Dataset entries
◆ ◆ ◆ ◆

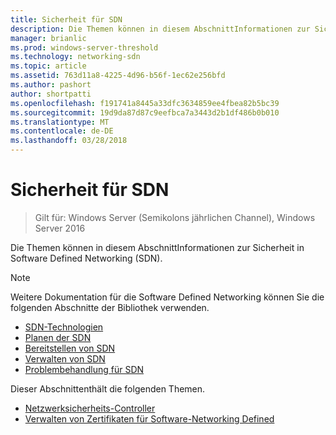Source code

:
 ```yaml
---
title: Sicherheit für SDN
description: Die Themen können in diesem AbschnittInformationen zur Sicherheit in Software Defined Networking \(SDN\) in Windows Server2016 Datacenter.
manager: brianlic
ms.prod: windows-server-threshold
ms.technology: networking-sdn
ms.topic: article
ms.assetid: 763d11a8-4225-4d96-b56f-1ec62e256bfd
ms.author: pashort
author: shortpatti
ms.openlocfilehash: f191741a8445a33dfc3634859ee4fbea82b5bc39
ms.sourcegitcommit: 19d9da87d87c9eefbca7a3443d2b1df486b0b010
ms.translationtype: MT
ms.contentlocale: de-DE
ms.lasthandoff: 03/28/2018
---
```

# <a name="security-for-sdn"></a>Sicherheit für SDN

>Gilt für: Windows Server (Semikolons jährlichen Channel), Windows Server 2016

Die Themen können in diesem AbschnittInformationen zur Sicherheit in Software Defined Networking \(SDN\).

>[!Note]
>Weitere Dokumentation für die Software Defined Networking können Sie die folgenden Abschnitte der Bibliothek verwenden.
>
> - [SDN-Technologien](../technologies/Software-Defined-Networking-Technologies.md)  
> - [Planen der SDN](../plan/Plan-Software-Defined-Networking.md) 
> - [Bereitstellen von SDN](../deploy/Deploy-Software-Defined-Networking.md)  
> - [Verwalten von SDN](../manage/manage-sdn.md)  
> - [Problembehandlung für SDN](../troubleshoot/Troubleshoot-Software-Defined-Networking.md)

Dieser Abschnittenthält die folgenden Themen.

- [Netzwerksicherheits-Controller](nc-security.md)
- [Verwalten von Zertifikaten für Software-Networking Defined](sdn-manage-certs.md)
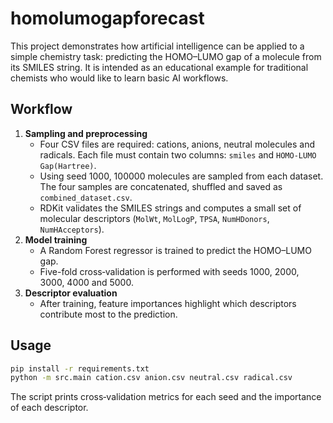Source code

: # homolumogapforecast

This project demonstrates how artificial intelligence can be applied to a simple
chemistry task: predicting the HOMO–LUMO gap of a molecule from its SMILES
string.  It is intended as an educational example for traditional chemists who
would like to learn basic AI workflows.

## Workflow

1. **Sampling and preprocessing**
   - Four CSV files are required: cations, anions, neutral molecules and
     radicals.  Each file must contain two columns: `smiles` and
     `HOMO-LUMO Gap(Hartree)`.
   - Using seed 1000, 100000 molecules are sampled from each dataset.  The four
     samples are concatenated, shuffled and saved as `combined_dataset.csv`.
   - RDKit validates the SMILES strings and computes a small set of molecular
     descriptors (`MolWt`, `MolLogP`, `TPSA`, `NumHDonors`, `NumHAcceptors`).
2. **Model training**
   - A Random Forest regressor is trained to predict the HOMO–LUMO gap.
   - Five-fold cross‑validation is performed with seeds 1000, 2000, 3000,
     4000 and 5000.
3. **Descriptor evaluation**
   - After training, feature importances highlight which descriptors contribute
     most to the prediction.

## Usage

```bash
pip install -r requirements.txt
python -m src.main cation.csv anion.csv neutral.csv radical.csv
```

The script prints cross‑validation metrics for each seed and the importance of
each descriptor.
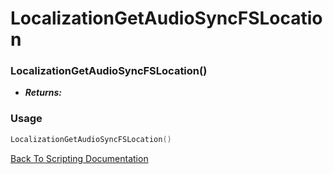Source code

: # LocalizationGetAudioSyncFSLocation

### LocalizationGetAudioSyncFSLocation()
- ***Returns:*** 

### Usage

```Lua
LocalizationGetAudioSyncFSLocation()
```


[Back To Scripting Documentation](../README.md)
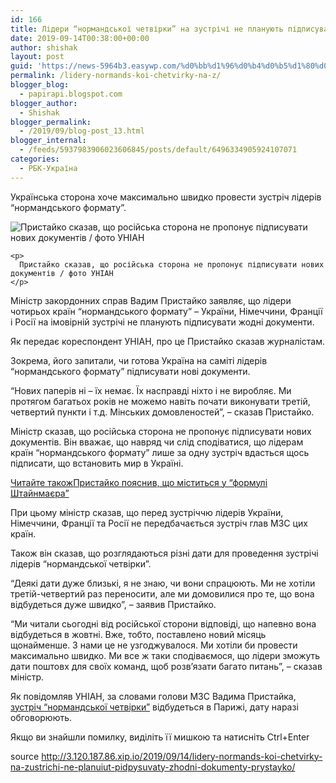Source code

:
 ```yaml
---
id: 166
title: Лідери “нормандської четвірки” на зустрічі не планують підписувати жодні документи – Пристайко
date: 2019-09-14T00:38:00+00:00
author: shishak
layout: post
guid: 'https://news-5964b3.easywp.com/%d0%bb%d1%96%d0%b4%d0%b5%d1%80%d0%b8-%d0%bd%d0%be%d1%80%d0%bc%d0%b0%d0%bd%d0%b4%d1%81%d1%8c%d0%ba%d0%be%d1%97-%d1%87%d0%b5%d1%82%d0%b2%d1%96%d1%80%d0%ba%d0%b8-%d0%bd%d0%b0-%d0%b7/'
permalink: /lidery-normands-koi-chetvirky-na-z/
blogger_blog:
  - papirapi.blogspot.com
blogger_author:
  - Shishak
blogger_permalink:
  - /2019/09/blog-post_13.html
blogger_internal:
  - /feeds/5937983906023606845/posts/default/6496334905924107071
categories:
  - РБК-Україна
---
```

Українська сторона хоче максимально швидко провести зустріч лідерів “нормандського формату”.

<div>
  <div>
    <img alt="Пристайко сказав, що російська сторона не пропонує підписувати нових документів / фото УНІАН" src="https://images.unian.net/photos/2019_09/1568418058-7212.jpg?0.98070377280903" title="Пристайко сказав, що російська сторона не пропонує підписувати нових документів / фото УНІАН" /></p> 
    
    <p>
      Пристайко сказав, що російська сторона не пропонує підписувати нових документів / фото УНІАН
    </p>
  </div>
  
  <p>
    Міністр закордонних справ Вадим Пристайко заявляє, що лідери чотирьох країн “нормандського формату” – України, Німеччини, Франції і Росії на імовірній зустрічі не планують підписувати жодні документи.
  </p>
  
  <p>
    Як передає кореспондент УНІАН, про це Пристайко сказав журналістам.
  </p>
  
  <p>
    Зокрема, його запитали, чи готова Україна на саміті лідерів “нормандського формату” підписувати нові документи.
  </p>
  
  <p>
    “Нових паперів ні – їх немає. Їх насправді ніхто і не виробляє. Ми протягом багатьох років не можемо навіть почати виконувати третій, четвертий пункти і т.д. Мінських домовленостей”, – сказав Пристайко.
  </p>
  
  <p>
    Міністр сказав, що російська сторона не пропонує підписувати нових документів. Він вважає, що навряд чи слід сподіватися, що лідерам країн “нормандського формату” лише за одну зустріч вдасться щось підписати, що встановить мир в Україні.
  </p>
  
  <p>
    <a target="_blank" data-src="https://images.unian.net/photos/2019_09/thumb_files/205_205_1568412397-9336.jpg" href="https://www.unian.ua/politics/10685289-pristayko-poyasniv-shcho-mistitsya-u-formuli-shtaynmayera.html?utm_source=unian&utm_medium=related_news&utm_campaign=related_news_in_post" rel="noopener noreferrer"><span>Читайте також</span><span>Пристайко пояснив, що міститься у “формулі Штайнмаєра”</span></a>
  </p>
  
  <p>
    При цьому міністр сказав, що перед зустріччю лідерів України, Німеччини, Франції та Росії не передбачається зустріч глав МЗС цих країн.
  </p>
  
  <p>
    Також він сказав, що розглядаються різні дати для проведення зустрічі лідерів “нормандської четвірки”.
  </p>
  
  <p>
    “Деякі дати дуже близькі, я не знаю, чи вони спрацюють. Ми не хотіли третій-четвертий раз переносити, але ми домовилися про те, що вона відбудеться дуже швидко”, – заявив Пристайко.
  </p>
  
  <p>
    “Ми читали сьогодні від російської сторони відповіді, що напевно вона відбудеться в жовтні. Вже, тобто, поставлено новий місяць щонайменше. З нами це не узгоджувалося. Ми хотіли би провести максимально швидко. Ми все ж таки сподіваємося, що лідери зможуть дати поштовх для своїх команд, щоб розв’язати багато питань”, – сказав міністр.
  </p>
  
  <p>
    Як повідомляв УНІАН, за словами голови МЗС Вадима Пристайка, <a href="https://www.unian.ua/politics/10685268-pristayko-rozpoviv-pro-shcho-bude-govoriti-zelenskiy-na-zustrichi-normandskoji-chetvirki.html" target="_blank" rel="noopener noreferrer">зустріч “нормандської четвірки”</a> відбудеться в Парижі, дату наразі обговорюють.
  </p>
</div>

Якщо ви знайшли помилку, видiлiть її мишкою та натисніть Ctrl+Enter

source <http://3.120.187.86.xip.io/2019/09/14/lidery-normands-koi-chetvirky-na-zustrichi-ne-planuiut-pidpysuvaty-zhodni-dokumenty-prystayko/>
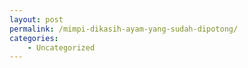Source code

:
 ```yaml
---
layout: post
permalink: /mimpi-dikasih-ayam-yang-sudah-dipotong/
categories:
    - Uncategorized
---
```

◆ ◆ ◆ ◆

_PROBLEM DETAILS_
Output nothing but the number of lines in the data containing the string "нормандського".

_RESULT OF THIS TASK_
4